If $W$ is finite-dimensional, then $W\cong \mathbb{K}^n$ for some nonnegative integer $n$.  Then,
$$\text{Hom}_\mathbb{K}(V,W)\cong \text{Hom}_\mathbb{K}\left(V,\mathbb{K}^n\right)\cong \Big(\text{Hom}_\mathbb{K}\left(V,\mathbb{K}\right)\Big)^n\cong\left(V^*\right)^n\,.$$
On the other hand,
$$\text{Hom}_\mathbb{K}\left(W^*,V^*\right)\cong\text{Hom}\left(\mathbb{K}^n,V^*\right)\cong\Big(\text{Hom}_\mathbb{K}\left(\mathbb{K},V^*\right)\Big)^n\cong \left(V^{*}\right)^n\,.$$
Thus, as Bye-World mentioned, $\text{Hom}_\mathbb{K}(V,W)\cong \text{Hom}_\mathbb{K}\left(W^*,V^*\right)$ if and only if $W$ is finite-dimensional (regardless of the dimension of $V$).

What happens when $V$ and $W$ are both infinite-dimensional?
Let $m:=\dim_\mathbb{K}V$ and $n:=\dim_\mathbb{K}W$, where $m$ and $n$ are cardinal numbers (not necessarily finite).  Then,
$$\text{Hom}_\mathbb{K}(V,W)\cong \text{Hom}_\mathbb{K}\left(\mathbb{K}^{\oplus m},W\right)\cong \Big(\text{Hom}_\mathbb{K}\left(\mathbb{K},W\right)\Big)^{\times m} \cong W^{\times m}\,.$$
Here, for a vector space $X$, the notation $X^{\times k}$ denotes the direct product $\prod_{i\in J}\,X$, where $J$ is an index set with $|K|=k$.  Similarly, $X^{\oplus k}$ denotes the direct sum $\bigoplus_{i\in J}\,X$.  

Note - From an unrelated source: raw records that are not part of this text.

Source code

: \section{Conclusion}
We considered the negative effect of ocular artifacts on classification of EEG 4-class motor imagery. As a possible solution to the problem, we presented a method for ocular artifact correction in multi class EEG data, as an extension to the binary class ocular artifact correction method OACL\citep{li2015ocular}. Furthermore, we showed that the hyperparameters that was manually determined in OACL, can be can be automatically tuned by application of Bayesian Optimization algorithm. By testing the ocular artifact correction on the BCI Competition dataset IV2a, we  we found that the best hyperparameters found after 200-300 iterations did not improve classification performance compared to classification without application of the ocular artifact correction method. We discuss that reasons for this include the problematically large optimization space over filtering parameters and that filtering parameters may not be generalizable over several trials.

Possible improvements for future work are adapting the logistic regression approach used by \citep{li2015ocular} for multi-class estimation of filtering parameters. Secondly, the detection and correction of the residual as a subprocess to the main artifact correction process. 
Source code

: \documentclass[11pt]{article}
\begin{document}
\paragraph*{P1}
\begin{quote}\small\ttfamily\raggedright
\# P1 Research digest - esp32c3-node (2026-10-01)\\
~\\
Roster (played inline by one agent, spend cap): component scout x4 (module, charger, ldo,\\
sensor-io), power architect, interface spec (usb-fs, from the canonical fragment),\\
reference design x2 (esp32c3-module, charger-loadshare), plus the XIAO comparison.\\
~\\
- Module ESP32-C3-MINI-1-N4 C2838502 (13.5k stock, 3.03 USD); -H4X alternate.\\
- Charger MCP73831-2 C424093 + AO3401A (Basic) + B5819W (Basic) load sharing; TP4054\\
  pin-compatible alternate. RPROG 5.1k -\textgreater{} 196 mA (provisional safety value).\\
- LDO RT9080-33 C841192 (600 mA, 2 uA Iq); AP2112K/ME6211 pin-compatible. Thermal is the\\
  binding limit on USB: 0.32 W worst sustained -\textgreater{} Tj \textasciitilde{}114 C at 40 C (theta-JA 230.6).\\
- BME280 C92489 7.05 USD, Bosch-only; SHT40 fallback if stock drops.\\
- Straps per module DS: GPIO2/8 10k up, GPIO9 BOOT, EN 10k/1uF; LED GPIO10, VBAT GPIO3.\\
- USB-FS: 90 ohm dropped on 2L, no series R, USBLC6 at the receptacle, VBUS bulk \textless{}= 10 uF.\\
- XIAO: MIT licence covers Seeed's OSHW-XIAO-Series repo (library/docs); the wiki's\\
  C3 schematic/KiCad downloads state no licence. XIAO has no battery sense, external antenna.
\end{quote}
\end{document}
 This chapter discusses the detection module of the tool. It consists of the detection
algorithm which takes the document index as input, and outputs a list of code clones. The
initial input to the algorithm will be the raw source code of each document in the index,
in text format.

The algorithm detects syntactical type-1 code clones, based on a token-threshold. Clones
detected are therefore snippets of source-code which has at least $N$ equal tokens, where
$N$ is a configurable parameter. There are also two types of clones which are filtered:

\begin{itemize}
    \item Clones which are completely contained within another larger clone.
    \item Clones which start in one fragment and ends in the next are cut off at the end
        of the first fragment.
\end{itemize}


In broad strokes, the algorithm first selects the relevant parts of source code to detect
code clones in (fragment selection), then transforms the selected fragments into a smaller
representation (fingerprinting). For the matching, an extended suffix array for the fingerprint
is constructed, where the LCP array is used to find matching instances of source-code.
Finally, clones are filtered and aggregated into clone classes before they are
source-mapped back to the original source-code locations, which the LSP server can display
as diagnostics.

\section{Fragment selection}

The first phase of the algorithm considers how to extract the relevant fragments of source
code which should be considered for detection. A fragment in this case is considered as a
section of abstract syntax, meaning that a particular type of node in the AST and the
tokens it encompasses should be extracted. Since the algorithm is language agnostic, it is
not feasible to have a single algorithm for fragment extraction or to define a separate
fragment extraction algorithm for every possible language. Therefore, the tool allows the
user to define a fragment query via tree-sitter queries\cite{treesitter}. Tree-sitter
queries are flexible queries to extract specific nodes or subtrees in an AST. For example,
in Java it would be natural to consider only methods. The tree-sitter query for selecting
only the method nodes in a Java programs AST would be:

Note that $\dim_\mathbb{K}\left(X^{\times k}\right)=|X|^k$ for an infinite-dimensional vector space $X$ and for an infinite cardinal $k$ (see here).  In particular, $\dim_\mathbb{K}X^*=|X|=|\mathbb{K}|^{\dim_\mathbb{K}X}$.  Thus,
$$\dim_\mathbb{K}\text{Hom}_\mathbb{K}(V,W)=|W|^{m}=\big(|\mathbb{K}|\,n\big)^m=\big(\max\{\kappa,n\}\big)^m=\max\left\{\kappa^m,n^m\right\}\,,$$
where $\kappa:=|\mathbb{K}|$.
On the other hand,
$$\text{Hom}_\mathbb{K}\left(W^*,V^*\right)\cong\text{Hom}\left(\mathbb{K}^{\oplus (\kappa^n)},V^*\right)\cong\Big(\text{Hom}_\mathbb{K}\left(\mathbb{K},V^*\right)\Big)^{\times (\kappa^n)}\cong \left(V^{*}\right)^{\times (\kappa^n)}\,.$$
Consequently, 
$$\dim_\mathbb{K}\text{Hom}_\mathbb{K}\left(W^*,V^*\right)=\left|V^*\right|^{\kappa^n}=\Big(\kappa^{m}\Big)^{\kappa^n}=\kappa^{m(\kappa^n)}=\kappa^{\max\{m,\kappa^n\}}=\max\left\{\kappa^m,\kappa^{\kappa^n}\right\}\,.$$
A: The map is injective. If $f\ne0$, take $v\in V$ with $w=f(v)\ne0$. Then there exists $u\in W^*$ with $u(w)\ne0$ (complete $w$ to a basis of $W$). Therefore $f^*(u)\ne0$, because $u\circ f(v)=u(w)\ne0$.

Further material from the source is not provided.